CLEAR News - Summer/Fall 2001


Pass/Fail Decisions: Subject to Tweaking
by Anne Paxton

Computer hackers often refer to a "fudge factor" as a value or parameter that is varied in an ad hoc way to produce the desired result. A fudge factor can often be tweaked in more than one direction, making it useful when results don’t come out the way people like them. Several recent stories indicate that pass/fail decisions in licensing are sometimes subject to post hoc adjustment or tweaking; just like most computer programs, licensing tests are rarely airtight algorithms.

A state audit in Arizona, for instance, uncovered an extreme case when it found that the naturopathic board had had a 100 percent pass rate on its exam since September 1998—but only because the board made substantial adjustments to candidates’ test scores. In February 1999, no one would have passed the test as originally scored, but the board identified "difficult" questions on the exam by looking at the number of candidates who got them wrong, then giving them full credit for the items. Nine still failed, so the board made additional adjustments without any apparent justification, the audit discovered, and all 18 examinees passed.

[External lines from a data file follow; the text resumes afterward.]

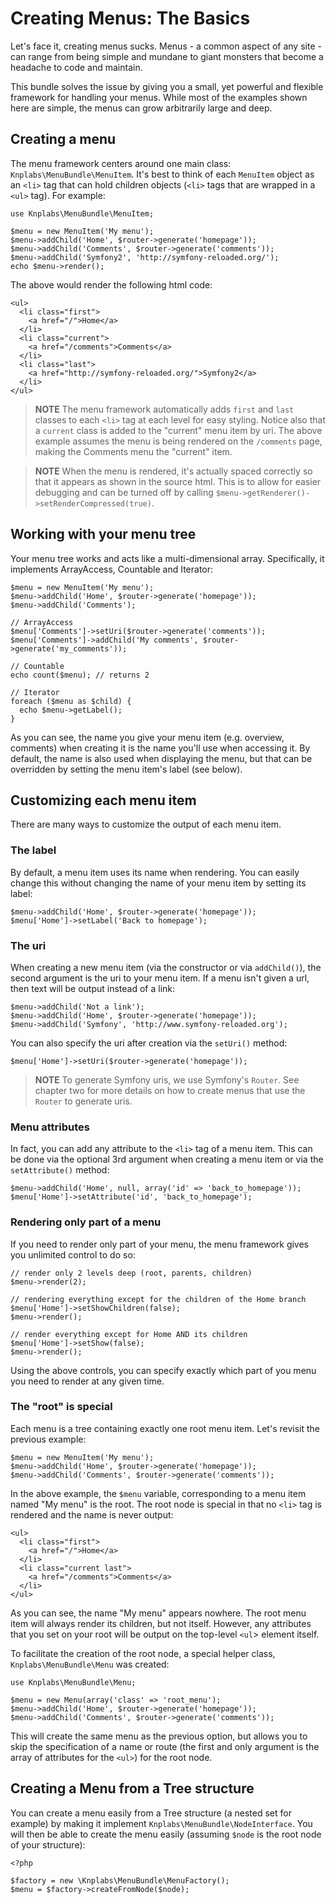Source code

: Creating Menus: The Basics
==========================

Let's face it, creating menus sucks. Menus - a common aspect of any
site - can range from being simple and mundane to giant monsters that
become a headache to code and maintain.

This bundle solves the issue by giving you a small, yet powerful and flexible
framework for handling your menus. While most of the examples shown here
are simple, the menus can grow arbitrarily large and deep.

Creating a menu
---------------

The menu framework centers around one main class: `Knplabs\MenuBundle\MenuItem`.
It's best to think of each `MenuItem` object as an `<li>` tag that can
hold children objects (`<li>` tags that are wrapped in a `<ul>` tag).
For example:

    use Knplabs\MenuBundle\MenuItem;

    $menu = new MenuItem('My menu');
    $menu->addChild('Home', $router->generate('homepage'));
    $menu->addChild('Comments', $router->generate('comments'));
    $menu->addChild('Symfony2', 'http://symfony-reloaded.org/');
    echo $menu->render();

The above would render the following html code:

    <ul>
      <li class="first">
        <a href="/">Home</a>
      </li>
      <li class="current">
        <a href="/comments">Comments</a>
      </li>
      <li class="last">
        <a href="http://symfony-reloaded.org/">Symfony2</a>
      </li>
    </ul>

>**NOTE**
>The menu framework automatically adds `first` and `last` classes to each
>`<li>` tag at each level for easy styling. Notice also that a `current`
>class is added to the "current" menu item by uri. The above example assumes
>the menu is being rendered on the `/comments` page, making the Comments
>menu the "current" item.

>**NOTE**
>When the menu is rendered, it's actually spaced correctly so that it appears
>as shown in the source html. This is to allow for easier debugging and can
>be turned off by calling `$menu->getRenderer()->setRenderCompressed(true)`.

Working with your menu tree
---------------------------

Your menu tree works and acts like a multi-dimensional array. Specifically,
it implements ArrayAccess, Countable and Iterator:

    $menu = new MenuItem('My menu');
    $menu->addChild('Home', $router->generate('homepage'));
    $menu->addChild('Comments');

    // ArrayAccess
    $menu['Comments']->setUri($router->generate('comments'));
    $menu['Comments']->addChild('My comments', $router->generate('my_comments'));

    // Countable
    echo count($menu); // returns 2

    // Iterator
    foreach ($menu as $child) {
      echo $menu->getLabel();
    }

As you can see, the name you give your menu item (e.g. overview, comments)
when creating it is the name you'll use when accessing it. By default,
the name is also used when displaying the menu, but that can be overridden
by setting the menu item's label (see below).

Customizing each menu item
--------------------------

There are many ways to customize the output of each menu item.

### The label

By default, a menu item uses its name when rendering. You can easily
change this without changing the name of your menu item by setting its label:

    $menu->addChild('Home', $router->generate('homepage'));
    $menu['Home']->setLabel('Back to homepage');

### The uri

When creating a new menu item (via the constructor or via `addChild()`),
the second argument is the uri to your menu item. If a menu
isn't given a url, then text will be output instead of a link:

    $menu->addChild('Not a link');
    $menu->addChild('Home', $router->generate('homepage'));
    $menu->addChild('Symfony', 'http://www.symfony-reloaded.org');

You can also specify the uri after creation via the `setUri()` method:

    $menu['Home']->setUri($router->generate('homepage'));

>**NOTE**
>To generate Symfony uris, we use Symfony's `Router`. See chapter two for
>more details on how to create menus that use the `Router` to generate uris.

### Menu attributes

In fact, you can add any attribute to the `<li>` tag of a menu item. This
can be done via the optional 3rd argument when creating a menu item or
via the `setAttribute()` method:

    $menu->addChild('Home', null, array('id' => 'back_to_homepage'));
    $menu['Home']->setAttribute('id', 'back_to_homepage');

### Rendering only part of a menu

If you need to render only part of your menu, the menu framework gives
you unlimited control to do so:

    // render only 2 levels deep (root, parents, children)
    $menu->render(2);

    // rendering everything except for the children of the Home branch
    $menu['Home']->setShowChildren(false);
    $menu->render();

    // render everything except for Home AND its children
    $menu['Home']->setShow(false);
    $menu->render();

Using the above controls, you can specify exactly which part of you menu
you need to render at any given time.

### The "root" is special

Each menu is a tree containing exactly one root menu item. Let's revisit
the previous example:

    $menu = new MenuItem('My menu');
    $menu->addChild('Home', $router->generate('homepage'));
    $menu->addChild('Comments', $router->generate('comments'));

In the above example, the `$menu` variable, corresponding to a menu item
named "My menu" is the root. The root node is special in that no `<li>`
tag is rendered and the name is never output:

    <ul>
      <li class="first">
        <a href="/">Home</a>
      </li>
      <li class="current last">
        <a href="/comments">Comments</a>
      </li>
    </ul>

As you can see, the name "My menu" appears nowhere. The root menu item
will always render its children, but not itself. However, any attributes
that you set on your root will be output on the top-level `<ul`> element
itself.

To facilitate the creation of the root node, a special helper class, `Knplabs\MenuBundle\Menu`
was created:

    use Knplabs\MenuBundle\Menu;

    $menu = new Menu(array('class' => 'root_menu');
    $menu->addChild('Home', $router->generate('homepage'));
    $menu->addChild('Comments', $router->generate('comments'));

This will create the same menu as the previous option, but allows you to
skip the specification of a name or route (the first and only argument
is the array of attributes for the `<ul>`) for the root node.

Creating a Menu from a Tree structure
-------------------------------------

You can create a menu easily from a Tree structure (a nested set for example) by
making it implement ``Knplabs\MenuBundle\NodeInterface``. You will then be able
to create the menu easily (assuming ``$node`` is the root node of your structure):

    <?php

    $factory = new \Knplabs\MenuBundle\MenuFactory();
    $menu = $factory->createFromNode($node);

The California Board of Psychology is hardly as subjective as that, but the state Office of Examination Resources (OER) nevertheless recommended July 3 that the board eliminate its oral exam. Despite the board’s efforts to improve the psychometric quality of the exam, problems in development, administration, and scoring raise questions, said OER. It suggested that even an exam with acceptable internal reliability does not automatically produce valid pass-fail decisions.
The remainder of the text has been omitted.